Required action: Copy out each line of the listing below in which the string "section" occurs.

Provided data:

----

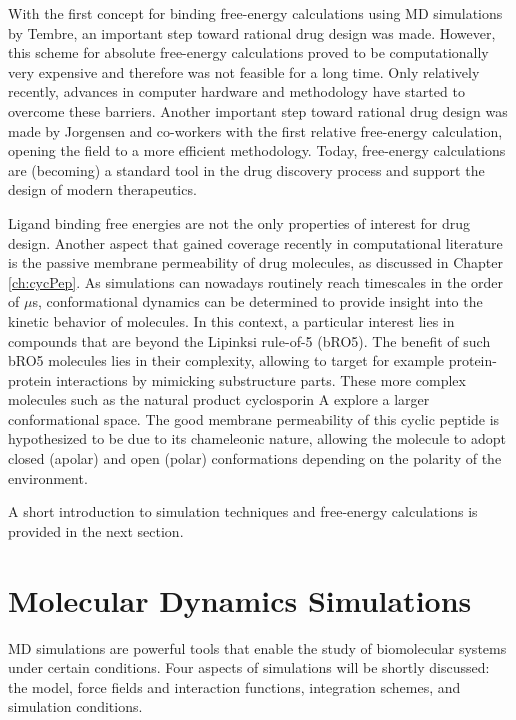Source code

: With the first concept for binding free-energy calculations using MD simulations by Tembre\cite{Tembre1984}, an important step toward rational drug design was made. \cite{Durrant2011}
However, this scheme for absolute free-energy calculations proved to be computationally very expensive and therefore was not feasible for a long time. Only relatively recently, advances in computer hardware and methodology have started to overcome these barriers. \cite{Chodera2011, Aldeghi2016}
Another important step toward rational drug design was made by Jorgensen and co-workers with the first relative free-energy calculation, opening the field to a more efficient methodology.\cite{Jorgensen1983, Jorgensen1988, Chodera2011} 
Today, free-energy calculations are (becoming) a standard tool in the drug discovery process and support the design of modern therapeutics. \cite{Chodera2011, Christ2014,  Cournia2017, Cournia2020, Meier2021}
 
Ligand binding free energies are not the only properties of interest for drug design. Another aspect that gained coverage recently in computational literature is the passive membrane permeability of drug molecules, as discussed in Chapter \ref{ch:cycPep}. \cite{Witek2016, Witek2017, Witek2019,  Wang2021, Marrink1996, Bemporad2004, Lomize2019, Hoang2021, Sugita2021, Corbett2021} 
As simulations can nowadays routinely reach timescales in the order of $\mu$s, conformational dynamics can be determined to provide insight into the kinetic behavior of molecules.\cite{Witek2016, Witek2017} In this context, a particular interest lies in compounds that are beyond the Lipinksi\cite{Lipinski2001} rule-of-5 (bRO5).\cite{Witek2016, Witek2017, Witek2019,  Wang2021, Sugita2021} The benefit of such bRO5 molecules lies in their complexity, allowing to target for example protein-protein interactions by mimicking substructure parts. \cite{Doak2016, Naylor2017, Poongavanam2018, Furukawa2020, Danelius2020} These more complex molecules such as the natural product cyclosporin A explore a larger conformational space. The good membrane permeability of this cyclic peptide is hypothesized to be due to its chameleonic nature, allowing the molecule to adopt closed (apolar) and open (polar) conformations depending on the polarity of the environment.\cite{Witek2016, Witek2017}

A short introduction to simulation techniques and free-energy calculations is provided in the next section.

\section{Molecular Dynamics Simulations}
MD simulations are powerful tools that enable the study of biomolecular systems under certain conditions. Four aspects of simulations will be shortly discussed: the model, force fields and interaction functions, integration schemes, and simulation conditions.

----

Solution to this problem:
A short introduction to simulation techniques and free-energy calculations is provided in the next section.
\section{Molecular Dynamics Simulations}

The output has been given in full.